I calculated precision using only vector search, which serves as my baseline for comparison.

  • Iterate over the test dataset

For each test example:

  • I generated all parameter combinations using a grid (via product)

  • I skipped the case where the setup reduces to pure vector search, since that’s already my baseline

    • I ensured that keyword weight + vector weight = 1
  • Run retrieval

For each parameter combination, I called: combine_recency_and_keyword_search (this is the function that integrates all three components: keyword, vector, and recency)
  • Evaluate performance

  • I calculated precision by comparing retrieved chunks with expected chunks

  • I then computed the difference from the baseline precision (vector-only search)

  • Store results

  • I recorded all scores and parameter combinations for later analysis.




Takeaways

The results showed no real improvement over baseline retrieval, suggesting that adding keyword weighting and recency didn’t really add much.

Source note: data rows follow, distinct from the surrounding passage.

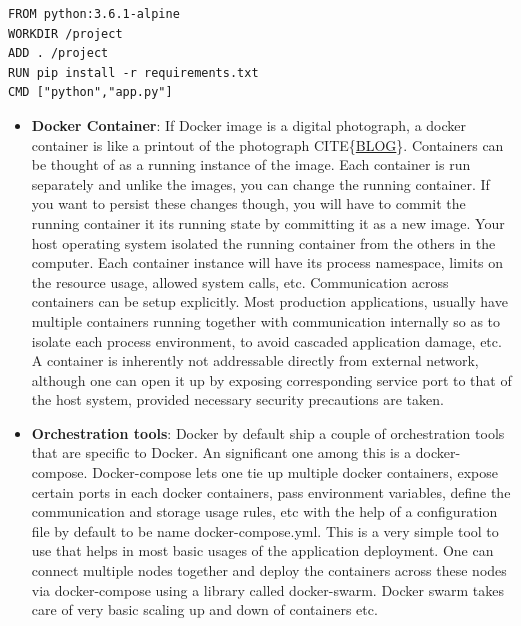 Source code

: \documentclass[12pt,titlepage]{article}
\begin{document}
\begin{lstlisting}
FROM python:3.6.1-alpine
WORKDIR /project
ADD . /project
RUN pip install -r requirements.txt
CMD ["python","app.py"]
\end{lstlisting}

\begin{itemize}
\item \textbf{Docker Container}: If Docker image is a digital photograph, a docker container is like a printout
of the photograph CITE\{\href{https://stackify.com/docker-image-vs-container-everything-you-need-to-know/}{BLOG}\}. Containers can be thought of as a running instance
of the image. Each container is run separately and unlike the images, you can
change the running container. If you want to persist these changes though, you
will have to commit the running container it its running state by committing it
as a new image. Your host operating system isolated the running container from
the others in the computer. Each container instance will have its process
namespace, limits on the resource usage, allowed system calls, etc.
Communication across containers can be setup explicitly. Most production
applications, usually have multiple containers running together with
communication internally so as to isolate each process environment, to avoid
cascaded application damage, etc. A container is inherently not addressable
directly from external network, although one can open it up by exposing
corresponding service port to that of the host system, provided necessary
security precautions are taken.

\item \textbf{Orchestration tools}: Docker by default ship a couple of orchestration tools that are specific to
Docker. An significant one among this is a docker-compose. Docker-compose lets
one tie up multiple docker containers, expose certain ports in each docker
containers, pass environment variables, define the communication and storage
usage rules, etc with the help of a configuration file by default to be name
docker-compose.yml. This is a very simple tool to use that helps in most basic
usages of the application deployment. One can connect multiple nodes together
and deploy the containers across these nodes via docker-compose using a library
called docker-swarm. Docker swarm takes care of very basic scaling up and down
of containers etc.
\end{itemize}
\end{document}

One likely reason is a bias in the test dataset, since the ground truth was generated using vector search, any deviation from vector results like adding keyword search tends to produce worse results, even though in the real-world it might actually improve retrieval.

That said, I still think using a combination of keyword, vector and recency retrieval is a sensible starting point. And so, I’ll start with hybrid retrieval and adjust the weights later if needed!




Summary

In this post, I explored building a flexible retrieval system for my chatbot, experimenting with keyword, vector and recency-aware methods. I showed how class-based design makes it easier to test and tune parameters and how a grid search helps find the best combination of weights.

While the mini test set didn’t show large improvements over vector-only retrieval, I feel confident in using hybrid retrieval. My next steps are to productionise the chatbot and integrate it into my blog, so I can see how hybrid retrieval performs with actual user queries.